1. These various applications have been made by different applicants for appropriate orders under Section 391(1) of the Companies Act, 1956 (hereinafter referred to as 'the Act'). The applicants in Company Applications Nos. 172 of 1979, 251 of 1979 and 259 of 1979 have prayed that separate meetings of (1) equity shareholders, (2) secured creditors, (3) statutory creditors, (4) unsecured creditors and (5) workers and employees of the Sidhpur Mills Company Ltd. (hereinafter referred to as 'the company') be ordered to be convened to consider and, if thought fit, to approve, with or without modification, the scheme of amalgamation, arrangement and compromise proposed by each applicant.
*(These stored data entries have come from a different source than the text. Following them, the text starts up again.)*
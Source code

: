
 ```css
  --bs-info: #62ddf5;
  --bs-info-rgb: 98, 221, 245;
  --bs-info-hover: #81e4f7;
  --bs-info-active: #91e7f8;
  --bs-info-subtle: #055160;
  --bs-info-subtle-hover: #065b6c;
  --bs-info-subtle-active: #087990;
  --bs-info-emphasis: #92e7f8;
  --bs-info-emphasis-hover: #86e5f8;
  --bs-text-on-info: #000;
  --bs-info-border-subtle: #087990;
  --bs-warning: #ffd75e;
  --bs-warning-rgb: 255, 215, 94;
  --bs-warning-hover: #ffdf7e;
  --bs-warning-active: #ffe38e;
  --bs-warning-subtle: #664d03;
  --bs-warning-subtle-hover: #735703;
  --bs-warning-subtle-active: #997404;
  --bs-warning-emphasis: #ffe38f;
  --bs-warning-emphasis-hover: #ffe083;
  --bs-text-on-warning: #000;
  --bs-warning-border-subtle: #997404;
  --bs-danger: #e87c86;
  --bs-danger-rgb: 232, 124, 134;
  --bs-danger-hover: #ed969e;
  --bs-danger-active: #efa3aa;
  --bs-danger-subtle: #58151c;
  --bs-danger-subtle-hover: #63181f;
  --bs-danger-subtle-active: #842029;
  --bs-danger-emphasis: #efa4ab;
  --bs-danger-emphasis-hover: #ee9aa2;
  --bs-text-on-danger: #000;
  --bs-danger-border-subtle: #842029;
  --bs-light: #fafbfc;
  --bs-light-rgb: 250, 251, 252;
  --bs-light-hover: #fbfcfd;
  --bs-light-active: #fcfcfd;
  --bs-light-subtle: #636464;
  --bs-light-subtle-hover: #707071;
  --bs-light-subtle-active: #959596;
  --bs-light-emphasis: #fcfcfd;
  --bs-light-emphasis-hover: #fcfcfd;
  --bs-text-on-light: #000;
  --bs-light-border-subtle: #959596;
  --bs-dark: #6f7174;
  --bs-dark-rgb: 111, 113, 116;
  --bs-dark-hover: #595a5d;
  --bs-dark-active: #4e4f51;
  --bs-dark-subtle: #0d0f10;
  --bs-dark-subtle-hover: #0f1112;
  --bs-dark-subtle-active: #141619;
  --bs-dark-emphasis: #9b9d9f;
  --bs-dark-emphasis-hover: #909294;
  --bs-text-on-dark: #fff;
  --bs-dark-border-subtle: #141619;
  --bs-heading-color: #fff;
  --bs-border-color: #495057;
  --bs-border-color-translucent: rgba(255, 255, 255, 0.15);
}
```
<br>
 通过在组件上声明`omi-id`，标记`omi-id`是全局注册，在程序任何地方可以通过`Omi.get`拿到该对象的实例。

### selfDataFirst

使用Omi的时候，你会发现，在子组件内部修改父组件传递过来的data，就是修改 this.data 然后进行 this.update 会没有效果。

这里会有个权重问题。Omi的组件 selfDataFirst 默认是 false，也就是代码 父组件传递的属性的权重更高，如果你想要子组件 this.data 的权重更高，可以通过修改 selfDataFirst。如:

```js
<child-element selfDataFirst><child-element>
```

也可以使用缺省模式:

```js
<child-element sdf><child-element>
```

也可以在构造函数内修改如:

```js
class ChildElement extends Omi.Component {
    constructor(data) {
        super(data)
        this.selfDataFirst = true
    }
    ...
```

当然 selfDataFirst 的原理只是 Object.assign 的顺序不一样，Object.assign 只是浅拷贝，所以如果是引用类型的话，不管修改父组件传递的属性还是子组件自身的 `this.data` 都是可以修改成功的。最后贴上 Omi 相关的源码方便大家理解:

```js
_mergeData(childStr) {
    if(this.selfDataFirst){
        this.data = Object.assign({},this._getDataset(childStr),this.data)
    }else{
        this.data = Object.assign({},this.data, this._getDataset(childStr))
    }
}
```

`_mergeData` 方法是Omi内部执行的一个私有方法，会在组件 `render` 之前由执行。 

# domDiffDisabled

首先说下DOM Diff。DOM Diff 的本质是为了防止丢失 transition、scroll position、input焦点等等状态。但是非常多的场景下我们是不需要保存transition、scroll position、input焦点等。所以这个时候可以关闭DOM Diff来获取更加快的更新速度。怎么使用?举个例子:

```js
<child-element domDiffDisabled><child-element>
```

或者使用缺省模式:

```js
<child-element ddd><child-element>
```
The prayer in Company Application No. 171 of 1979 is that separate meetings of the equity and preference shareholders of the Bharat Vijay Mills Ltd. be convened for the purpose of considering and, if thought fit, approving with or without modification, the scheme of amalgamation, arrangement and compromise proposed to be made between the company, its members and creditors and the Bharat Vijay Mills Co. Ltd. Incidental prayers with regard to the manner of convening, holding and conducting the said meetings, publication of notice and advertisement of such meetings, appointment of chairman to preside over such meetings and submission of the report of the chairman to the court have also been made in each of the applications.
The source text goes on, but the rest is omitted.